Truth be told, I suspect the problem comes from a less fashionable perpetrator: a very worn down pair of thick, rubber flip-flops that I have since thrown out. The Guccis are still around but have been encased in Plexiglas and placed on the mantel as a reminder of the pain of quitting. Kind of like a monument to a final, unsmoked cigarette.
But none of that matters now because my problem is what it is.
The “is” in this case is excruciating.
The chiropractor has helped.
My new Rolfing therapist has helped more even though my first visit was akin to an enthusiastic greeting at the check-in counter of the Hanoi Hilton (apologies to anyone reading this who may have actually been an unfortunate resident there – I mean no disrespect).
I wasn’t really sure what to expect.
But I had heard rumors that pain might be involved.
Pain Schmain! I have a high tolerance.
Uh….note to self: rethink this notion.
She zeroed in on the feet.
Holy shit! Not the feet!
They are sensitive, these feet. Probably because of my ridiculously high arch which is a family trait. So high are these genetically flawed dogs that my old granny went so far as to accuse my sister of having hooves rather than feet. Hers really are hooves….of the cloven variety but that’s another story.

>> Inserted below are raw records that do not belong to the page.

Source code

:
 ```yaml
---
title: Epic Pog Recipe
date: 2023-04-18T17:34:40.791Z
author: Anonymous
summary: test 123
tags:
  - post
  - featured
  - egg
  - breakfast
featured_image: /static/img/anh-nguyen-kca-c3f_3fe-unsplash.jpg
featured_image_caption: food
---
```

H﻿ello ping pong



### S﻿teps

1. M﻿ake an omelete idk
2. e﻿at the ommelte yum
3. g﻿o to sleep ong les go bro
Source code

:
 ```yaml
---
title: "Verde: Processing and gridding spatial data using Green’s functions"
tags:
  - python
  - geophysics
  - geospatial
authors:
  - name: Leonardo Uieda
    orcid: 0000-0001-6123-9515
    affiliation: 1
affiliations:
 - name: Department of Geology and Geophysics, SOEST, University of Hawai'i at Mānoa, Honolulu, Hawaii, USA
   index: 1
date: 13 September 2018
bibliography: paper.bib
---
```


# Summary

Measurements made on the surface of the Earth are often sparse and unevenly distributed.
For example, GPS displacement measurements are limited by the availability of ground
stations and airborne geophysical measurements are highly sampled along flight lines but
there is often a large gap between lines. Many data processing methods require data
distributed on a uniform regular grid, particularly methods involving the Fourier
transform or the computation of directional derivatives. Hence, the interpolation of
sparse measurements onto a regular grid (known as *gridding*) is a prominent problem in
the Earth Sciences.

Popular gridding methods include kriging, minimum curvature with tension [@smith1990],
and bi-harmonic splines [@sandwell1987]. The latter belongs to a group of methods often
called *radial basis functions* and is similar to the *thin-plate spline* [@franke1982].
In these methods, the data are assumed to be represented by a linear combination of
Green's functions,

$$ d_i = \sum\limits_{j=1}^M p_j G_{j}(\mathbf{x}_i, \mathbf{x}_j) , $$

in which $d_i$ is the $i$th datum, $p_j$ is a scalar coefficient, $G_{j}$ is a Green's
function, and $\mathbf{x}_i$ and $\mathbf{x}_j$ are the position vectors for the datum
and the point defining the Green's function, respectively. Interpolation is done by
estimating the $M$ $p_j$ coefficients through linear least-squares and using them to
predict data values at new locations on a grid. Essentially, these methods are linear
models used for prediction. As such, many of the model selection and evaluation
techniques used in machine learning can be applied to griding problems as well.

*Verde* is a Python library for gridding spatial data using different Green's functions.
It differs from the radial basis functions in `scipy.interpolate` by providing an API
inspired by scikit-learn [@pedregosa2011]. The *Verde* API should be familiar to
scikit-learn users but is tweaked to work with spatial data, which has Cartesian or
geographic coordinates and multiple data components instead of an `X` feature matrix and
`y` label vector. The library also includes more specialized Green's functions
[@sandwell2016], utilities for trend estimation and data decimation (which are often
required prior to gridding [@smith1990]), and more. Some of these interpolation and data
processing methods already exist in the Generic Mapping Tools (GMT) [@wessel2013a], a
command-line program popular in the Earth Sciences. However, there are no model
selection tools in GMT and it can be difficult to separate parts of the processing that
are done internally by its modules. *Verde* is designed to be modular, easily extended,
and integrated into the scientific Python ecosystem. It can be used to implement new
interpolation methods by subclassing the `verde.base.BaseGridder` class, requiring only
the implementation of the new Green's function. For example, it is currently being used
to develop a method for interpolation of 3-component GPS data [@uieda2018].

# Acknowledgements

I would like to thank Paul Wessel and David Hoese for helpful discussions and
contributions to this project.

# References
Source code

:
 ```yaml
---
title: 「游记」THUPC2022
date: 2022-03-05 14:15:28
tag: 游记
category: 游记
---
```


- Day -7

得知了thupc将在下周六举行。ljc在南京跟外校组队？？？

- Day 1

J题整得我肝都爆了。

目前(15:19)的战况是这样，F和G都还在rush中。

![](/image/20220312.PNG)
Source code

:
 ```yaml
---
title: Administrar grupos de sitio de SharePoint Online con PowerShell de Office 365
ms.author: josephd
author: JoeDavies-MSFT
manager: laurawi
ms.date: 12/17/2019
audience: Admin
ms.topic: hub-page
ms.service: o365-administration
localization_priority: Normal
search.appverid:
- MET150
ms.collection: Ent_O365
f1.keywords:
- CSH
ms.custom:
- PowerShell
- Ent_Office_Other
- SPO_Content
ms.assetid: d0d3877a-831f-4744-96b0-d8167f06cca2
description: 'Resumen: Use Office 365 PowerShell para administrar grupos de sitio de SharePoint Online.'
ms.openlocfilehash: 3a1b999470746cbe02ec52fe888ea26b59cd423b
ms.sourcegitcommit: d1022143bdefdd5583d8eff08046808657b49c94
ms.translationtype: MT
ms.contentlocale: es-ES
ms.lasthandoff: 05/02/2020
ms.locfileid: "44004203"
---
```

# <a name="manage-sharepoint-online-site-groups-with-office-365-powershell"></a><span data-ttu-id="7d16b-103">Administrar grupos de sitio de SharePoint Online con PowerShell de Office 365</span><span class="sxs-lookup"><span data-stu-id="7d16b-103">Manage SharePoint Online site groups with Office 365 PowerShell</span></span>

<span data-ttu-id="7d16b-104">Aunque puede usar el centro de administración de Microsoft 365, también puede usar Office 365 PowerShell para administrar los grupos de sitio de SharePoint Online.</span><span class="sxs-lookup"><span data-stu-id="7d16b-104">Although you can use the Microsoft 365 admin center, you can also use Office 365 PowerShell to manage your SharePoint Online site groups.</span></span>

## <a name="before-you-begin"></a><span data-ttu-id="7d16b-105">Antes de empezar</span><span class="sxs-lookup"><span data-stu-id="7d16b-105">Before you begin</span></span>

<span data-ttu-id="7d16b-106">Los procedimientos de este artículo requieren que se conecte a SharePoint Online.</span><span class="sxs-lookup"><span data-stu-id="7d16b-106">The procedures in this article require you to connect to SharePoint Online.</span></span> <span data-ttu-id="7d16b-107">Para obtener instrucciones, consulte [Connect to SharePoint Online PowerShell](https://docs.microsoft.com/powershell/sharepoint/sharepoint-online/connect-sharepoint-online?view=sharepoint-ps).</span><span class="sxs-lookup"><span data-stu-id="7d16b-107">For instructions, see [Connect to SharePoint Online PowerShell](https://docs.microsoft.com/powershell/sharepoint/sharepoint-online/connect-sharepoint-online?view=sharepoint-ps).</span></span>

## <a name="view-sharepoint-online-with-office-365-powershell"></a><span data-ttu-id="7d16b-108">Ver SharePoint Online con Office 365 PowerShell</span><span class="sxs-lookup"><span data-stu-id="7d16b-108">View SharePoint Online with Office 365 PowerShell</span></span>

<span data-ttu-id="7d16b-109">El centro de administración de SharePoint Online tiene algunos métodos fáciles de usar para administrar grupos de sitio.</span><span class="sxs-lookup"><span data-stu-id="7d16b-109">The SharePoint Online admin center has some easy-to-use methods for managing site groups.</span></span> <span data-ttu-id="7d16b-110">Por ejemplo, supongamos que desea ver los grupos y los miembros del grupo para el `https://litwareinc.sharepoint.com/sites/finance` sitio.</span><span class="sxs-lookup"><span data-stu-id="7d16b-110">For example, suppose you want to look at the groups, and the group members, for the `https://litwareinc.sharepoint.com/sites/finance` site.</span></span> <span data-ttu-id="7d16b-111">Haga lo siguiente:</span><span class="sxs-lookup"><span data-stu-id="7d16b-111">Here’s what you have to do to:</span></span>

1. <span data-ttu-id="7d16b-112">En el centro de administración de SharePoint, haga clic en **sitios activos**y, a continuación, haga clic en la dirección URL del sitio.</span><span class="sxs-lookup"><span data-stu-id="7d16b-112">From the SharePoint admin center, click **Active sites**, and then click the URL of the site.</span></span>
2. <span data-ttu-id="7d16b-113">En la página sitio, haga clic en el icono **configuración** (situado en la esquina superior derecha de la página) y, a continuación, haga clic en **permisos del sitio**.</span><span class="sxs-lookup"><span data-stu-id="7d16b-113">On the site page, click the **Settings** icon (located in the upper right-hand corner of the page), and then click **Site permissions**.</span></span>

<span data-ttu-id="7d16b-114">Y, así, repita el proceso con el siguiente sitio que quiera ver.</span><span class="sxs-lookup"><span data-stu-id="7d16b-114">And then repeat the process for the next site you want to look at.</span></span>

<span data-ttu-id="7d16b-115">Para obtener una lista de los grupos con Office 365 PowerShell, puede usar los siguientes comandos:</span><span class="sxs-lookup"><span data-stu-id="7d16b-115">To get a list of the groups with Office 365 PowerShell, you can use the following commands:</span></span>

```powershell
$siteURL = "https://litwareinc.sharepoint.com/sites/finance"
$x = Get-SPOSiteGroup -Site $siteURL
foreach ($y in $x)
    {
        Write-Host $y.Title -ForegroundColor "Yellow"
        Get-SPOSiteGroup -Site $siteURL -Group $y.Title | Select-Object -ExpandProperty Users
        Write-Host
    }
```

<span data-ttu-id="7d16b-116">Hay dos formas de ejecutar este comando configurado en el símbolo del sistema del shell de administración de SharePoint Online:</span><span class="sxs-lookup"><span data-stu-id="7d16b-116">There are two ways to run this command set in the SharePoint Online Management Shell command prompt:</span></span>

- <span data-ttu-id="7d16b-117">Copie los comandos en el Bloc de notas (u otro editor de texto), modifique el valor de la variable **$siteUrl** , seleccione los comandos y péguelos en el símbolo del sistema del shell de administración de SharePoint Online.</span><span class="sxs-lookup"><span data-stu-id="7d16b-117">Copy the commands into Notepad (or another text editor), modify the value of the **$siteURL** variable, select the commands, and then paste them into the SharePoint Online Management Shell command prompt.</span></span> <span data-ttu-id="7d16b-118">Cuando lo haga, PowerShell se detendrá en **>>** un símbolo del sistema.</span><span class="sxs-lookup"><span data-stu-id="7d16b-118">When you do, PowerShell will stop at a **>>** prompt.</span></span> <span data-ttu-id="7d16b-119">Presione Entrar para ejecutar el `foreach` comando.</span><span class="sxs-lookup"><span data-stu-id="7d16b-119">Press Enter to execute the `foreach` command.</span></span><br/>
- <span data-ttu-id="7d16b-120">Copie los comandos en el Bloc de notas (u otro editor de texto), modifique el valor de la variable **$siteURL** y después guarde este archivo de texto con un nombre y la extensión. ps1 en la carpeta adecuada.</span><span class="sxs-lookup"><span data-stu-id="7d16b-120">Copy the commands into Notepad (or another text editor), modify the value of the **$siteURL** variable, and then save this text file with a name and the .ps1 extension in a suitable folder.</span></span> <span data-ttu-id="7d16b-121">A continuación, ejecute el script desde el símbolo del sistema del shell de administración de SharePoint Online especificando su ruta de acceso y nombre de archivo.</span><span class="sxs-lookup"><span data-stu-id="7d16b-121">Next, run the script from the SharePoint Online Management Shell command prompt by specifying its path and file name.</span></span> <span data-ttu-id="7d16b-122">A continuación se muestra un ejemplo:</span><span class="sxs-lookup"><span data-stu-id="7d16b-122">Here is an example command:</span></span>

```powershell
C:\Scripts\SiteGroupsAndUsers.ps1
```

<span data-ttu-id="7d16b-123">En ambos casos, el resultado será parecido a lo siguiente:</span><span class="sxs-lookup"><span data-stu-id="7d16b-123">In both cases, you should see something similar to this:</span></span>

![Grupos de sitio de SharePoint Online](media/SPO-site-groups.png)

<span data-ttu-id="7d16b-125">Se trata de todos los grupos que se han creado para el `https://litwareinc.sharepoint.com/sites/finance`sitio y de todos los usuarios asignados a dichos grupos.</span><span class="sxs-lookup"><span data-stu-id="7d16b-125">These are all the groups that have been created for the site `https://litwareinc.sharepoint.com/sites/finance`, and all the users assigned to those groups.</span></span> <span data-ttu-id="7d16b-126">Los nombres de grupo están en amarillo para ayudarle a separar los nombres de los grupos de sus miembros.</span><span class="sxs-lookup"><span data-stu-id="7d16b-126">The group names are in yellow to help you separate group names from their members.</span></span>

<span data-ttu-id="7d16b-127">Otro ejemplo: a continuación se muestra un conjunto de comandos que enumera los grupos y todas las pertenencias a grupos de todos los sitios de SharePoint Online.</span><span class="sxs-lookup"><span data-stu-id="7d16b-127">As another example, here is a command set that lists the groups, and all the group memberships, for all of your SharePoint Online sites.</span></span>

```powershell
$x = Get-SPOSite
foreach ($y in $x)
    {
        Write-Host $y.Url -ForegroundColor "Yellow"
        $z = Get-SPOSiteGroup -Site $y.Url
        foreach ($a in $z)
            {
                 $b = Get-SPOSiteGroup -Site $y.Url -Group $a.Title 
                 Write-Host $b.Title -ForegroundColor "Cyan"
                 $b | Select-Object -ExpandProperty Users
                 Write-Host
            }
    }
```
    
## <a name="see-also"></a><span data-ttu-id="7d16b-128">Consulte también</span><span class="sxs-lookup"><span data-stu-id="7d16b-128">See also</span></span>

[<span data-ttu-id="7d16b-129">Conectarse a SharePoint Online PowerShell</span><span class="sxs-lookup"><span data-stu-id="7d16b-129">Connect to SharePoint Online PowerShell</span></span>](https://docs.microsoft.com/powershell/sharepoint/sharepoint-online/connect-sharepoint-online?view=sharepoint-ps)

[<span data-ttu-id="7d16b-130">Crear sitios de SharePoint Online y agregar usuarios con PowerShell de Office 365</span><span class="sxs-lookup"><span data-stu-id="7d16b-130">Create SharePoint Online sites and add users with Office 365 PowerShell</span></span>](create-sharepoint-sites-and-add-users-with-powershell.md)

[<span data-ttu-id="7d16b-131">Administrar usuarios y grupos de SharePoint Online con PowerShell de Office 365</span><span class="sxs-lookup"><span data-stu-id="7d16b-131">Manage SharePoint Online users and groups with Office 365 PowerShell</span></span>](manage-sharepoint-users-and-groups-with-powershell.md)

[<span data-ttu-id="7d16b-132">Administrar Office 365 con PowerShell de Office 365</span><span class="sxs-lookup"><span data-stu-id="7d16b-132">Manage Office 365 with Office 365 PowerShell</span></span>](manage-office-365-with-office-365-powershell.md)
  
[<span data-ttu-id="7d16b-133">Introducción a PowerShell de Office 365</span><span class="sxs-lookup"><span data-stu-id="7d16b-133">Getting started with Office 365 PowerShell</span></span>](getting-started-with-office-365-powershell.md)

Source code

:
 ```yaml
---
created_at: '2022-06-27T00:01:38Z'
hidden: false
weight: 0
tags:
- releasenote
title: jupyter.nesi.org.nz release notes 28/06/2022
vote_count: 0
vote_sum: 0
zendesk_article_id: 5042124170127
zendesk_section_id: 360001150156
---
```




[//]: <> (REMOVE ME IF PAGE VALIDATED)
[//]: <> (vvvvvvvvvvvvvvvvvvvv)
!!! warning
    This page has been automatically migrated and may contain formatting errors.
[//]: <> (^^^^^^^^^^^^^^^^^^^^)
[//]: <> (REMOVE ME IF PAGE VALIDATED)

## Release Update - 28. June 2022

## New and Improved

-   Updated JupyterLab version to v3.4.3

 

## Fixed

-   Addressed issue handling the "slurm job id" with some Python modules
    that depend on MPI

Okay…back to me and my pain.
I think my feet actually grew mouths and a tongue once she started working on me because I heard a disembodied scream that seemed to erupt from a southerly place .
I felt the need to confess military secrets but I had none.
I yelled out (from my real mouth this time) “Okay! Okay! It was Col. Mustard in the library with a monkey wrench, for chrissake!”
False confessions were futile.
How about pleading?
No. Pleading would deplete too much needed oxygen and I needed all I could get just to keep from fainting.
I have never known such pain and that’s not a joke.
And it was joyous!
That’s not a joke either.
It made me cry, this pain.
I could not get enough.
Two hours of torture flew by in the blink of an eye as this sprite of a woman, 90 pounds soaking wet, rolled over my twisted anatomy with arms of steel.
I think she may be bionic but I can’t be sure. I’d have to see her run.
I cannot wait for my next appointment.
Where I will cry again.
But this shit better work or I’m bustin’ the Plexiglas.